Furey ran looking for a blanket and then grabbed a seat cushion from the man’s truck to smother the flames.

“Then I got him and helped him to his truck. He sat there and I ran and got help,” Furey told The Telegram Wednesday.

“It was pretty horrific to see someone fully engulfed in flames.”

The Telegram is withholding the man’s name to protect his privacy.

Furey said he then summoned his wife, who is studying to be a paramedic, and firefighters and police were called.

When the man saw Furey running toward him, he exclaimed, “Thank God you are here! Help me get my boots and clothes off,” Furey recalled.

He said the man was conscious the entire time.

“It’s unbelievable how good he was for how bad he was burned,” said Furey.

Before help arrived, the brush fire spread and Furey ran to knock on doors to warn neighbours. He grabbed a large leaf rake from someone’s yard and began beating the fire out and had it mostly knocked down by the time the community fire department arrived, he said.

Furey said his neighbour was kept in hospital, and he was worried about him. The man had come to Furey’s earlier on the day of the fire and chatted with him for about an hour.

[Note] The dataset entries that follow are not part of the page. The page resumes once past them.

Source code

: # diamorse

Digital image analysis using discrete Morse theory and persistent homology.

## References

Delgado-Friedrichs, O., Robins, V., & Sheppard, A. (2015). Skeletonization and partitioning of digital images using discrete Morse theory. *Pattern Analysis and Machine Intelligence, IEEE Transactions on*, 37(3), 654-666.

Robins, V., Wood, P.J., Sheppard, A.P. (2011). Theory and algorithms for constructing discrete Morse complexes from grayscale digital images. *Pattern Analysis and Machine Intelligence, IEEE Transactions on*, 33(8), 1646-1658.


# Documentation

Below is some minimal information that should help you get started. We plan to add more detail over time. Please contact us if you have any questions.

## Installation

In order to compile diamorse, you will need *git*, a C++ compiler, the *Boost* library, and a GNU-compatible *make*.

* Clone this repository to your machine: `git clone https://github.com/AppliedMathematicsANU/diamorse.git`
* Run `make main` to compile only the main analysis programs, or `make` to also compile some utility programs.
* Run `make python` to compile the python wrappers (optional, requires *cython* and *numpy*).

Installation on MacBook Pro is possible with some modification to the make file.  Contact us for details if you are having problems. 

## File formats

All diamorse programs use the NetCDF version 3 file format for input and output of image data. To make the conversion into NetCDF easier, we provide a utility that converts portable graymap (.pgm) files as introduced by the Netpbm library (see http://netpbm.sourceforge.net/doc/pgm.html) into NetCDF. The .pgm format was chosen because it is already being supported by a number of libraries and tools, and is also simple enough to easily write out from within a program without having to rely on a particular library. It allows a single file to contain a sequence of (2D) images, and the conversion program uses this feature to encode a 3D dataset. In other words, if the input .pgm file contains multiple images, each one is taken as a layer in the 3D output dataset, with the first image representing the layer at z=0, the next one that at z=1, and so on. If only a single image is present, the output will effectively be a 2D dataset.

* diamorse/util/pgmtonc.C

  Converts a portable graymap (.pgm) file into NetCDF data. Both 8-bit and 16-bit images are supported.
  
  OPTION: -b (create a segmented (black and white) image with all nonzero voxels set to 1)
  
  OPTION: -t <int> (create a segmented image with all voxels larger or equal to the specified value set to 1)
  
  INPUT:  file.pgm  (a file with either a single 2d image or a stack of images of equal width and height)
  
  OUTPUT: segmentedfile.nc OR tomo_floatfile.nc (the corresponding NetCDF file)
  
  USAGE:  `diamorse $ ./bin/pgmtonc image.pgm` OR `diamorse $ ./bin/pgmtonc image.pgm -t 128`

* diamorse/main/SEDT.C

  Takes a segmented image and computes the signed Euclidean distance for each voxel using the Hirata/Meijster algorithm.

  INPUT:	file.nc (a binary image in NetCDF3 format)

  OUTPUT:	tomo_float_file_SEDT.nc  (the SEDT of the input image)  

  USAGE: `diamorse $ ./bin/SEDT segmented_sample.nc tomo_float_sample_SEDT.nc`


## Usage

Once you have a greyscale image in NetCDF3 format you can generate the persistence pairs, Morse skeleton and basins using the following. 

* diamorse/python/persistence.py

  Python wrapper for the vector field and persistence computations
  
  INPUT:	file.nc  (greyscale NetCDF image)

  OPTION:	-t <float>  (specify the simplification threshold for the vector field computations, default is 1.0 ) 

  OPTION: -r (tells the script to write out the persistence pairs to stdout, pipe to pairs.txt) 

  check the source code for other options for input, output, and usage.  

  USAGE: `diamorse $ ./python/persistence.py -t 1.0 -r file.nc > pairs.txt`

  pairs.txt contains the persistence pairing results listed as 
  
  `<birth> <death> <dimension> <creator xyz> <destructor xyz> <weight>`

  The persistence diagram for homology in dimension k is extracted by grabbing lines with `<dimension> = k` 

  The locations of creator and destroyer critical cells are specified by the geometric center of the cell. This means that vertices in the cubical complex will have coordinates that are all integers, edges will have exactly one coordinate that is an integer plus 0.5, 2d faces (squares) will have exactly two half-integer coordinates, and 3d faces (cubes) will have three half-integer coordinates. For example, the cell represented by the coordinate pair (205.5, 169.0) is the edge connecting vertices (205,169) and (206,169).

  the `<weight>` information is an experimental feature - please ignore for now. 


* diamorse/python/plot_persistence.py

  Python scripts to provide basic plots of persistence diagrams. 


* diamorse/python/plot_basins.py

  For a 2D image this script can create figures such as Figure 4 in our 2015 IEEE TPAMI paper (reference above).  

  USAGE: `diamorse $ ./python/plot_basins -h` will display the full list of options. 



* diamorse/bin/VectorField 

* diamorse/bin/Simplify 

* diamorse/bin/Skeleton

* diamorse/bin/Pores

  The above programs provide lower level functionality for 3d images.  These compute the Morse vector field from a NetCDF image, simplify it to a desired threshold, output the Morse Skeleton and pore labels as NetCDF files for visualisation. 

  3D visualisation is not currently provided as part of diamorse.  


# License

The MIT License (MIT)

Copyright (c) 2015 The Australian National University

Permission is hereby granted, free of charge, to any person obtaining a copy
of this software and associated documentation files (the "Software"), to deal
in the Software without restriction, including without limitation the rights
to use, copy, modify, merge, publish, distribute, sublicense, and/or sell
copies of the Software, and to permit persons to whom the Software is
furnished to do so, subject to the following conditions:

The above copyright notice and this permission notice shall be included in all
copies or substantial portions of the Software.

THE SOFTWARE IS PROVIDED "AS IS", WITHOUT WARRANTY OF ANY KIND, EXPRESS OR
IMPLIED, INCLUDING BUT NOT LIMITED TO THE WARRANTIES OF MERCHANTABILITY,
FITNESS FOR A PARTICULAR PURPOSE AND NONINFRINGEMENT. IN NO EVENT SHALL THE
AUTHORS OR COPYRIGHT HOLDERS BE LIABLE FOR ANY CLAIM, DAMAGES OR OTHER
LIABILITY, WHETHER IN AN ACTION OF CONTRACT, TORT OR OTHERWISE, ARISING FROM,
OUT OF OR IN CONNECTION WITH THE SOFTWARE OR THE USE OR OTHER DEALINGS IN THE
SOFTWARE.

“My God, the man must be in so much pain,” he said.

“I keep going over in my head: did I do the right stuff, could I have done anything different? A lot of his clothes were burned by the time I got there.”

Furey was treated for smoke inhalation at the hospital, and had a sore throat and symptoms that felt like the flu on Wednesday.

The man’s meadow wasn’t visible to anyone else, as the properties in the community are at least an acre each, Furey said.

“If I had to walk behind my house instead of in front of my house, there was no helping him,” he said.

Cpl. Jolene Garland of the RCMP’s N.L. media relations said a 911 call was received at 1:25 p.m. Tuesday from a neighbour saying a man was on fire and badly burned.

Garland said the man sustained severe burns to his lower extremities and was conscious when taken by paramedics to hospital. At the time, the injuries were considered not to be life-threatening.

The man was cleaning up his property, according to the police, and was burning trees and brush. He put gas on the fire and some of it splashed onto his clothing, which then caught fire.

It’s common for people to burn brush and debris in the spring, but unusual for a mishap of this magnitude to occur.

But it does happen, Garland said.

“Always be careful around accelerants,” she added.